Thirdly; Such executions upon such evil doers causeth all the country to hear and fear, and do no more such wickedness.

Fourthly; The punishments, executed upon false prophets and seducing teachers, do bring down showers of God's blessings upon the civil state.

Fifthly; It is an honor to God's justice that such judgments are executed."

He says, "If there be stones in the streets the magistrate need not fetch a sword from the smith's shop, nor a halter from the roper's, to punish a heretic."

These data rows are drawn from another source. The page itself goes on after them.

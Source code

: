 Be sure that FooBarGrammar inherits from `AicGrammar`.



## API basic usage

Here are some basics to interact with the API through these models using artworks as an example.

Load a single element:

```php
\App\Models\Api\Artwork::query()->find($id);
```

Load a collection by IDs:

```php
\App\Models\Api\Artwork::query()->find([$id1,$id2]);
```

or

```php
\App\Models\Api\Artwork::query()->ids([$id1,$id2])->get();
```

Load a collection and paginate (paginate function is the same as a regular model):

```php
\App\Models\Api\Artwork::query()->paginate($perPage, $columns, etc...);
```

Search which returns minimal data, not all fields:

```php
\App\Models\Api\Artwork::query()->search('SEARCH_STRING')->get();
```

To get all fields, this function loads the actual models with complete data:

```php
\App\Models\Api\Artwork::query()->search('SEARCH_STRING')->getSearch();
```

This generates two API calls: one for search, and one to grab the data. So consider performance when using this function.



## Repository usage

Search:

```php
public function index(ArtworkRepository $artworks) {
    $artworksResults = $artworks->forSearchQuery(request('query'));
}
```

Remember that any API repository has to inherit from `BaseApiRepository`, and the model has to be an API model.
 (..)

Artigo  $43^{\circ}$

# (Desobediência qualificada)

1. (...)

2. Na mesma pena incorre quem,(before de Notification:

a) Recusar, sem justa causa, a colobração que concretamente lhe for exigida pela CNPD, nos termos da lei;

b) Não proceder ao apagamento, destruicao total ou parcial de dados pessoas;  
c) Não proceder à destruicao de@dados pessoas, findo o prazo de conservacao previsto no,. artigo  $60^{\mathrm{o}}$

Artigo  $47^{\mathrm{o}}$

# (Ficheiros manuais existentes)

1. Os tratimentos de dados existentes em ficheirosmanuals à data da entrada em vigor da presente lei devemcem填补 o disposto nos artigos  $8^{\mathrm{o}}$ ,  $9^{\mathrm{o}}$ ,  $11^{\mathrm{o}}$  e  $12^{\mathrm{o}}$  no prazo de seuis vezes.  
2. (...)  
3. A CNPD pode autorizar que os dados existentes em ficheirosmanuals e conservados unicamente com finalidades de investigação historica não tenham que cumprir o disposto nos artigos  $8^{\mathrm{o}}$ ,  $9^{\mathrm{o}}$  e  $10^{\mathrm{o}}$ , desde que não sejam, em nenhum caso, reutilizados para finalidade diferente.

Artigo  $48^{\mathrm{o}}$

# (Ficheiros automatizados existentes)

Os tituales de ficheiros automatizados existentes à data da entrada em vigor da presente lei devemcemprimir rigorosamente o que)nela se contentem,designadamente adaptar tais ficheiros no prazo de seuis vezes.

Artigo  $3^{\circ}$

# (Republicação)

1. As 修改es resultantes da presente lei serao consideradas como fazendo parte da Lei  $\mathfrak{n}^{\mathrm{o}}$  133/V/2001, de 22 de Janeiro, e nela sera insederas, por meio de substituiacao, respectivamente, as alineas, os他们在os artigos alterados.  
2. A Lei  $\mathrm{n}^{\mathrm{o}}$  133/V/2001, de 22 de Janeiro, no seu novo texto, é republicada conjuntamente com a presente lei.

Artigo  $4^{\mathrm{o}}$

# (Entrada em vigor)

It will appear that time has made no improvement upon the leading principles of Williams, as gathered from different parts of his replies to Cotton. He says that "the people are the origin of all free power in government." "That the people are not invested by Christ Jesus with power to rule his Church." That they can give no such power to the magistrate. "That the kingdom of Christ is spiritual"—that to introduce the civil sword into this spiritual kingdom is "to confound Heaven and earth together, and lay all upon heaps of confusion"—"Is to take Christ and make him king by force (John vi, 15)—to make his kingdom of this world—to set up a civil and temporal Israel—to bound out new earthy lands of Canaan; yea, and to set up a Spanish inquisition, in all parts of the world, to the speedy destruction of millions of souls," &c.

Cotton says, "that when the kingdoms of this earth become the kingdoms of the Lord, it is not by making Christ a temporal king; but by making the temporal kingdoms nursing fathers to the Church"—"that religion was not to be propagated by the sword; but protected and preserved by it."

Williams replies, "that the husbandman weeds his garden to increase his grain, and that consequently it is the object of the hand that destroys the heretic to make the Christian"—"That the sword may make a nation of hypocrites, but not of Christians," &c.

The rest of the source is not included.